The feature selection process is divided into supervised (considering the target feature) and unsupervised (ignoring the target) approaches. Moreover, the supervised model includes various strategies, for instance;
- Using statistical tests to pick the features.
- Scoring the strength between the variables.
- Moreover, there are some machine learning models such as CatBoost that apply the feature selection with built-in feature selection.
Advantages of implementing the feature selection
- Drop non-informative features.
- Reduce dataset dimension and size, which makes the training procedure faster.

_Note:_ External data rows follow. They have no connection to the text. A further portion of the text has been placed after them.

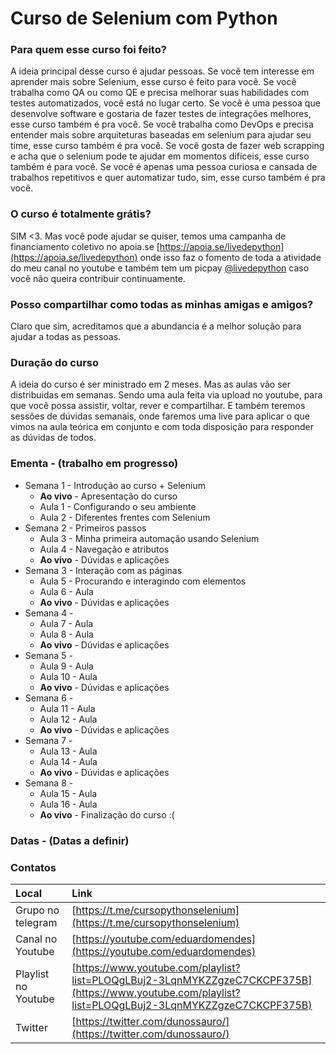 # Curso de Selenium com Python

### Para quem esse curso foi feito?

A ideia principal desse curso é ajudar pessoas. Se você tem interesse em aprender mais sobre Selenium, esse curso é feito para você. Se você trabalha como QA ou como QE e precisa melhorar suas habilidades com testes automatizados, você está no lugar certo. Se você é uma pessoa que desenvolve software e gostaria de fazer testes de integrações melhores, esse curso também é pra você. Se você trabalha como DevOps e precisa entender mais sobre arquiteturas baseadas em selenium para ajudar seu time, esse curso também é pra você. Se você gosta de fazer web scrapping e acha que o selenium pode te ajudar em momentos difíceis, esse curso também é para você. Se você é apenas uma pessoa curiosa e cansada de trabalhos repetitivos e quer automatizar tudo, sim, esse curso também é pra você.

### O curso é totalmente grátis?

SIM <3. Mas você pode ajudar se quiser, temos uma campanha de financiamento coletivo no apoia.se [https://apoia.se/livedepython](https://apoia.se/livedepython) onde isso faz o fomento de toda a atividade do meu canal no youtube e também tem um picpay [@livedepython](https://picpay.me/livedepython) caso você não queira contribuir continuamente.

### Posso compartilhar como todas as minhas amigas e amigos?

Claro que sim, acreditamos que a abundancia é a melhor solução para ajudar a todas as pessoas.

### Duração do curso

A ideia do curso é ser ministrado em 2 meses. Mas as aulas vão ser distribuidas em semanas. Sendo uma aula feita via upload no youtube, para que você possa assistir, voltar, rever e compartilhar. E também teremos sessões de dúvidas semanais, onde faremos uma live para aplicar o que vimos na aula teórica em conjunto e com toda disposição para responder as dúvidas de todos.


### Ementa - (trabalho em progresso)
- Semana 1 - Introdução ao curso + Selenium
  - **Ao vivo** - Apresentação do curso
  - Aula 1 - Configurando o seu ambiente
  - Aula 2 - Diferentes frentes com Selenium
- Semana 2 - Primeiros passos
  - Aula 3 - Minha primeira automação usando Selenium
  - Aula 4 - Navegação e atributos
  - **Ao vivo** - Dúvidas e aplicações
- Semana 3 - Interação com as páginas
  - Aula 5 - Procurando e interagindo com elementos
  - Aula 6 - Aula
  - **Ao vivo** - Dúvidas e aplicações
- Semana 4 -
  - Aula 7 - Aula
  - Aula 8 - Aula
  - **Ao vivo** - Dúvidas e aplicações
- Semana 5 -
  - Aula 9 - Aula
  - Aula 10 - Aula
  - **Ao vivo** - Dúvidas e aplicações
- Semana 6 -
  - Aula 11 - Aula
  - Aula 12 - Aula
  - **Ao vivo** - Dúvidas e aplicações
- Semana 7 -
  - Aula 13 - Aula
  - Aula 14 - Aula
  - **Ao vivo** - Dúvidas e aplicações
- Semana 8 -
  - Aula 15 - Aula
  - Aula 16 - Aula
  - **Ao vivo** - Finalização do curso :(


### Datas - (Datas a definir)

### Contatos

| Local               | Link                              |
|:--------------------|:----------------------------------|
| Grupo no telegram   | [https://t.me/cursopythonselenium](https://t.me/cursopythonselenium)  |
| Canal no Youtube    | [https://youtube.com/eduardomendes](https://youtube.com/eduardomendes) |
| Playlist no Youtube | [https://www.youtube.com/playlist?list=PLOQgLBuj2-3LqnMYKZZgzeC7CKCPF375B](https://www.youtube.com/playlist?list=PLOQgLBuj2-3LqnMYKZZgzeC7CKCPF375B) |
| Twitter             | [https://twitter.com/dunossauro/](https://twitter.com/dunossauro/) |
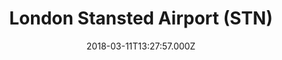 ---
date: 2018-03-11T13:27:57.000Z
title: London Stansted Airport (STN)
latitude: 51.89036991471721
longitude: 0.2616527059581131
category: checkin
---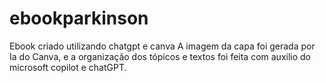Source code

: # ebookparkinson
Ebook criado utilizando chatgpt e canva
A imagem da capa foi gerada por Ia do Canva, e a organização dos tópicos e textos foi feita com auxilio do microsoft copilot e chatGPT.
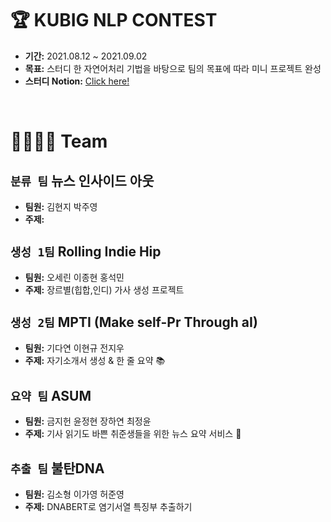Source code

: # 🏆 KUBIG NLP CONTEST
- **기간:** 2021.08.12 ~ 2021.09.02
- **목표:** 스터디 한 자연어처리 기법을 바탕으로 팀의 목표에 따라 미니 프로젝트 완성
- **스터디 Notion:** [Click here!](https://chloesung.notion.site/KUBIG-2021-Summer-NLP-Study-9067036b2cf14b3abe3bb7247bb2900c)
<br>

# 👨‍👩‍👧‍👦 Team

## `분류 팀`   뉴스 인사이드 아웃
- **팀원:** 김현지 박주영
- **주제:** 

## `생성 1팀`   Rolling Indie Hip
- **팀원:** 오세린 이종현 홍석민
- **주제:** 장르별(힙합,인디) 가사 생성 프로젝트

## `생성 2팀`   MPTI (Make self-Pr Through aI)
- **팀원:** 기다연 이현규 전지우
- **주제:** 자기소개서 생성 & 한 줄 요약 📚

## `요약 팀`   ASUM
- **팀원:** 금지헌 윤정현 장하연 최정윤
- **주제:** 기사 읽기도 바쁜 취준생들을 위한 뉴스 요약 서비스 📰

## `추출 팀`   불탄DNA
- **팀원:** 김소형 이가영 허준영
- **주제:** DNABERT로 염기서열 특징부 추출하기


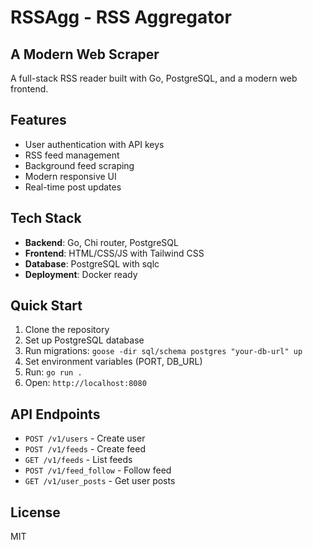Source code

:# RSSAgg - RSS Aggregator
## A Modern Web Scraper

A full-stack RSS reader built with Go, PostgreSQL, and a modern web frontend.

## Features
- User authentication with API keys
- RSS feed management
- Background feed scraping
- Modern responsive UI
- Real-time post updates

## Tech Stack
- **Backend**: Go, Chi router, PostgreSQL
- **Frontend**: HTML/CSS/JS with Tailwind CSS
- **Database**: PostgreSQL with sqlc
- **Deployment**: Docker ready

## Quick Start
1. Clone the repository
2. Set up PostgreSQL database
3. Run migrations: `goose -dir sql/schema postgres "your-db-url" up`
4. Set environment variables (PORT, DB_URL)
5. Run: `go run .`
6. Open: `http://localhost:8080`

## API Endpoints
- `POST /v1/users` - Create user
- `POST /v1/feeds` - Create feed
- `GET /v1/feeds` - List feeds
- `POST /v1/feed_follow` - Follow feed
- `GET /v1/user_posts` - Get user posts

## License
MIT
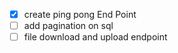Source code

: - [x] create ping pong End Point
- [ ] add pagination on sql
- [ ] file download and upload endpoint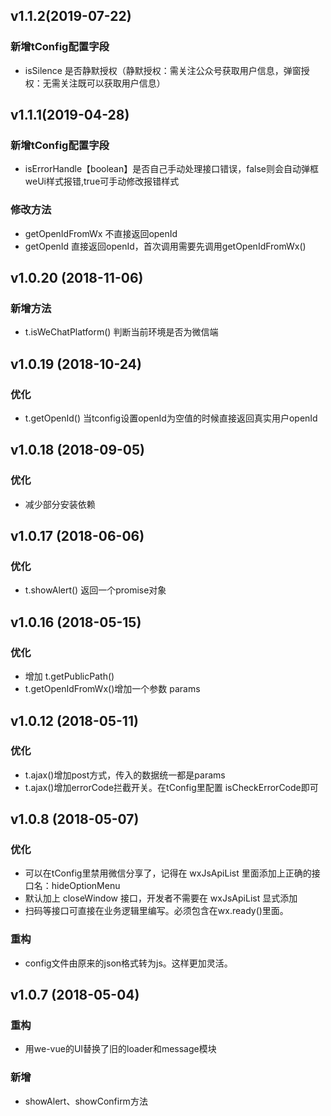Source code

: ## v1.1.2(2019-07-22)
### 新增tConfig配置字段
- isSilence 是否静默授权（静默授权：需关注公众号获取用户信息，弹窗授权：无需关注既可以获取用户信息）

## v1.1.1(2019-04-28)
### 新增tConfig配置字段
- isErrorHandle【boolean】是否自己手动处理接口错误，false则会自动弹框weUi样式报错,true可手动修改报错样式
### 修改方法
- getOpenIdFromWx 不直接返回openId
- getOpenId 直接返回openId，首次调用需要先调用getOpenIdFromWx()

## v1.0.20 (2018-11-06)

### 新增方法

- t.isWeChatPlatform() 判断当前环境是否为微信端

## v1.0.19 (2018-10-24)

### 优化

- t.getOpenId() 当tconfig设置openId为空值的时候直接返回真实用户openId

## v1.0.18 (2018-09-05)

### 优化

- 减少部分安装依赖

## v1.0.17 (2018-06-06)

### 优化

- t.showAlert() 返回一个promise对象


## v1.0.16 (2018-05-15)

### 优化

- 增加 t.getPublicPath()
- t.getOpenIdFromWx()增加一个参数 params



## v1.0.12 (2018-05-11)

### 优化

- t.ajax()增加post方式，传入的数据统一都是params
- t.ajax()增加errorCode拦截开关。在tConfig里配置 isCheckErrorCode即可


## v1.0.8 (2018-05-07)

### 优化

- 可以在tConfig里禁用微信分享了，记得在 wxJsApiList 里面添加上正确的接口名：hideOptionMenu
- 默认加上 closeWindow 接口，开发者不需要在 wxJsApiList 显式添加
- 扫码等接口可直接在业务逻辑里编写。必须包含在wx.ready()里面。

### 重构

- config文件由原来的json格式转为js。这样更加灵活。


## v1.0.7 (2018-05-04)

### 重构

- 用we-vue的UI替换了旧的loader和message模块

### 新增

- showAlert、showConfirm方法
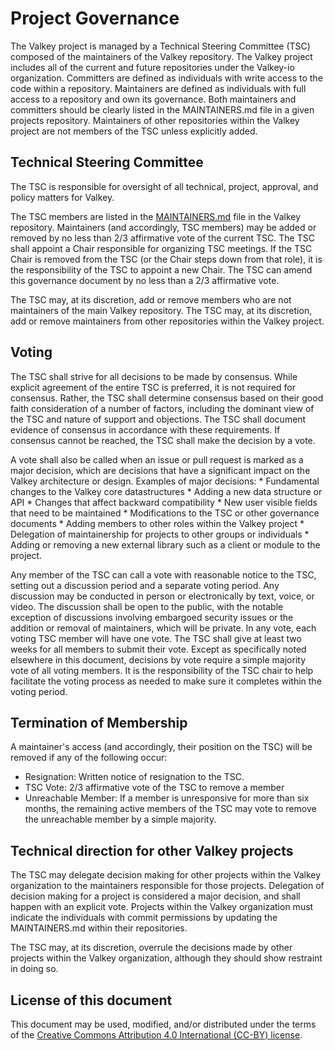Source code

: # Project Governance

The Valkey project is managed by a Technical Steering Committee (TSC) composed of the maintainers of the Valkey repository.
The Valkey project includes all of the current and future repositories under the Valkey-io organization.
Committers are defined as individuals with write access to the code within a repository.
Maintainers are defined as individuals with full access to a repository and own its governance.
Both maintainers and committers should be clearly listed in the MAINTAINERS.md file in a given projects repository.
Maintainers of other repositories within the Valkey project are not members of the TSC unless explicitly added.

## Technical Steering Committee

The TSC is responsible for oversight of all technical, project, approval, and policy matters for Valkey.

The TSC members are listed in the [MAINTAINERS.md](MAINTAINERS.md) file in the Valkey repository.
Maintainers (and accordingly, TSC members) may be added or removed by no less than 2/3 affirmative vote of the current TSC.
The TSC shall appoint a Chair responsible for organizing TSC meetings.
If the TSC Chair is removed from the TSC (or the Chair steps down from that role), it is the responsibility of the TSC to appoint a new Chair.
The TSC can amend this governance document by no less than a 2/3 affirmative vote.

The TSC may, at its discretion, add or remove members who are not maintainers of the main Valkey repository.
The TSC may, at its discretion, add or remove maintainers from other repositories within the Valkey project.

## Voting

The TSC shall strive for all decisions to be made by consensus.
While explicit agreement of the entire TSC is preferred, it is not required for consensus.
Rather, the TSC shall determine consensus based on their good faith consideration of a number of factors, including the dominant view of the TSC and nature of support and objections.
The TSC shall document evidence of consensus in accordance with these requirements.
If consensus cannot be reached, the TSC shall make the decision by a vote.

A vote shall also be called when an issue or pull request is marked as a major decision, which are decisions that have a significant impact on the Valkey architecture or design.
Examples of major decisions:
    * Fundamental changes to the Valkey core datastructures
    * Adding a new data structure or API
    * Changes that affect backward compatibility
    * New user visible fields that need to be maintained
    * Modifications to the TSC or other governance documents
    * Adding members to other roles within the Valkey project
    * Delegation of maintainership for projects to other groups or individuals
    * Adding or removing a new external library such as a client
    or module to the project.

Any member of the TSC can call a vote with reasonable notice to the TSC, setting out a discussion period and a separate voting period.
Any discussion may be conducted in person or electronically by text, voice, or video.
The discussion shall be open to the public, with the notable exception of discussions involving embargoed security issues or the addition or removal of maintainers, which will be private.
In any vote, each voting TSC member will have one vote.
The TSC shall give at least two weeks for all members to submit their vote.
Except as specifically noted elsewhere in this document, decisions by vote require a simple majority vote of all voting members.
It is the responsibility of the TSC chair to help facilitate the voting process as needed to make sure it completes within the voting period.

## Termination of Membership

A maintainer's access (and accordingly, their position on the TSC) will be removed if any of the following occur:

* Resignation: Written notice of resignation to the TSC.
* TSC Vote: 2/3 affirmative vote of the TSC to remove a member
* Unreachable Member: If a member is unresponsive for more than six months, the remaining active members of the TSC may vote to remove the unreachable member by a simple majority.

## Technical direction for other Valkey projects

The TSC may delegate decision making for other projects within the Valkey organization to the maintainers responsible for those projects.
Delegation of decision making for a project is considered a major decision, and shall happen with an explicit vote.
Projects within the Valkey organization must indicate the individuals with commit permissions by updating the MAINTAINERS.md within their repositories.

The TSC may, at its discretion, overrule the decisions made by other projects within the Valkey organization, although they should show restraint in doing so.

## License of this document

This document may be used, modified, and/or distributed under the terms of the
[Creative Commons Attribution 4.0 International (CC-BY) license](https://creativecommons.org/licenses/by/4.0/legalcode).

- Improve the precision of the model.
- Rank the features by their importance.
1. Statistical tests
This category includes the methods that keep the features that return the best performance in the statistical tests. The statistical test measures the linear dependency between pair variables. We can refer following methods in this category
- Select K Best
The two main parameters of the Kbest algorithm are the scoring function which is deferred regarding the problem and the k number of the selected features from the highest rank.
fs = SelectKBest(score_func=f_regression)
X_new = fs.fit_transform(x_train, y_train)
You may change the k number to the percentile with the SelectPercentile method as well.
- Generic Univariate Select
Generic Univariate Select is the developed model feature selection as it brings parameter tuning and considers the best parameter.
fs = GenericUnivariateSelect(f_regression, mode='k_best', param=10)
X_Generic = fs.fit_transform(x_train, y_train)
2. Sequential procedure
Sequential feature selection is a greedy algorithm that, at each iteration, it adds a new feature to the subset of the selected feature. It considers the score function of the machine learning model to select the desired feature. Although the initialized subset of the features depends on the greedy strategy, if it is set to backward, the model tries to remove one feature at each step and if it is set to forward, it adds a new feature at each epoch.
Note that the ML model is not fitted and the algorithm fits the model through the cross-validation and sequential manner.
Sequential Feature Selection could be applied in a pipeline to build input before implementing the model
model_reg = Pipeline([('fs', SequentialFeatureSelector(RandomForestRegressor())),
3. Recursive Feature Elimination
Recursive Feature Elimination is a very common method to eliminate and drop features. It works by fitting an estimator and computing the importance of each feature. The feature with less importance drops at each step. Like the sequential model, it also considers the estimator, but here we do not have any cross-validation approach, therefore the process would be quicker.
4. Dropping low-variance features
This is somehow the benchmark for the feature selection. Of course that the parameter of the model would be the threshold, and if the variance of the feature does not meet the parameter, removes it.
The goal of this article was to briefly introduce the Feature Selection process and talk about its categories and different approaches for each group. The python examples for some of the methods are also added.